102 Million People in U.S. Have Pre-Existing Conditions, Study Says. Here’s Why That Figure Is Suddenly Important

October 24, 2018, 9:03 PM UTC

More than 100 million Americans live with pre-existing conditions and are not enrolled in a public health insurance program such as Medicaid or Medicare. And with the 2018 midterm elections just weeks away, those numbers could signal how voters cast their ballots, with Congress debating whether or not to repeal of the Affordable Care Act.

If the ACA, also known as Obamacare, is repealed, a total of 102 million individuals—not to mention their immediate families—could face higher health insurance premiums and significant out-of-pocket costs related to their medical care, according to a new study from national health care research and consulting firm Avalere.

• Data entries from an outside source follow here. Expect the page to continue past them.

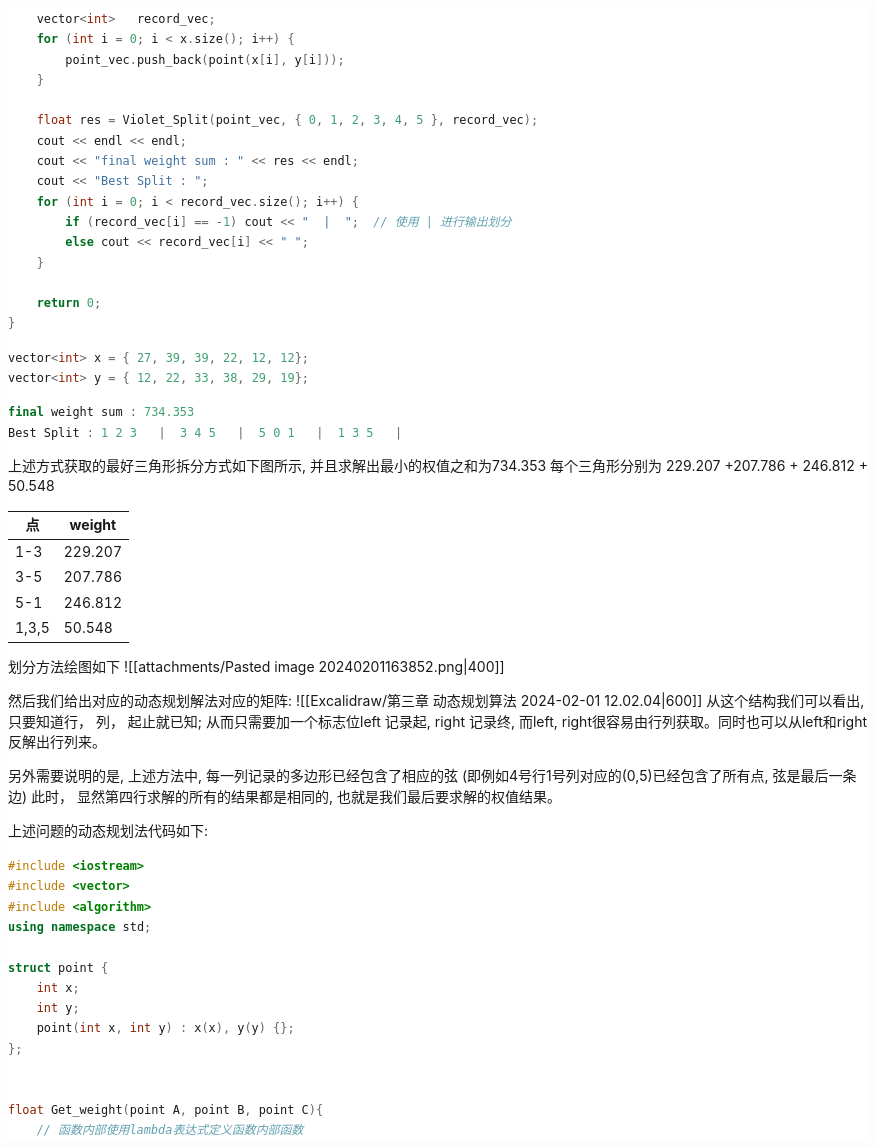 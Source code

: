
 ```cpp title:暴力算法 fold
    vector<int>   record_vec;
    for (int i = 0; i < x.size(); i++) {
        point_vec.push_back(point(x[i], y[i]));
    }

    float res = Violet_Split(point_vec, { 0, 1, 2, 3, 4, 5 }, record_vec);
    cout << endl << endl;
    cout << "final weight sum : " << res << endl;
    cout << "Best Split : ";
    for (int i = 0; i < record_vec.size(); i++) {
        if (record_vec[i] == -1) cout << "  |  ";  // 使用 | 进行输出划分
        else cout << record_vec[i] << " ";   
    }
    
    return 0;
}
```

```cpp title:示例输入
vector<int> x = { 27, 39, 39, 22, 12, 12};
vector<int> y = { 12, 22, 33, 38, 29, 19};
```

```cpp title:输出如下(省去调试输出)
final weight sum : 734.353
Best Split : 1 2 3   |  3 4 5   |  5 0 1   |  1 3 5   |
```
上述方式获取的最好三角形拆分方式如下图所示, 并且求解出最小的权值之和为734.353 每个三角形分别为 
229.207 +207.786 + 246.812 + 50.548

| 点 | weight |
| ---- | ---- |
| 1-3 | 229.207 |
| 3-5 | 207.786 |
| 5-1 | 246.812 |
| 1,3,5 | 50.548  |
划分方法绘图如下
![[attachments/Pasted image 20240201163852.png|400]]

然后我们给出对应的动态规划解法对应的矩阵: 
![[Excalidraw/第三章 动态规划算法 2024-02-01 12.02.04|600]]
从这个结构我们可以看出, 只要知道行， 列， 起止就已知; 从而只需要加一个标志位left 记录起, right 记录终, 而left, right很容易由行列获取。同时也可以从left和right反解出行列来。 

另外需要说明的是, 上述方法中, 每一列记录的多边形已经包含了相应的弦 (即例如4号行1号列对应的(0,5)已经包含了所有点, 弦是最后一条边) 
此时， 显然第四行求解的所有的结果都是相同的,  也就是我们最后要求解的权值结果。 

上述问题的动态规划法代码如下: 
```cpp title:多边形动态规划问题 fold
#include <iostream>
#include <vector>
#include <algorithm>
using namespace std;

struct point {
    int x;
    int y;
    point(int x, int y) : x(x), y(y) {};
};


float Get_weight(point A, point B, point C){
    // 函数内部使用lambda表达式定义函数内部函数
```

A pre-existing condition includes most major health conditions, including cardiovascular disease, diabetes, and obesity, as well as a variety of mental health conditions and even arthritis and pregnancy. If you think you have a pre-existing condition, well, you just might. It’s a sweeping categorization that—prior to the ACA’s passage—gave insurers cover to exclude individuals from health insurance coverage.

“Protections for pre-existing conditions are the only reason some Americans are able to afford health insurance,” Avalere’s director Chris Sloan said in a statement.

President Donald Trump tweeted about the issue on Wednesday, claiming that Republicans will protect those individuals living with pre-existing conditions.

The president’s claim is a strange one, given that Republican lawmakers have been the ones fighting to actively dismantle the Affordable Care Act—not Democrats. It seems possible the Trump administration’s war on Obamacare could be a boon for Democrats come the midterm elections on Tuesday, November 6.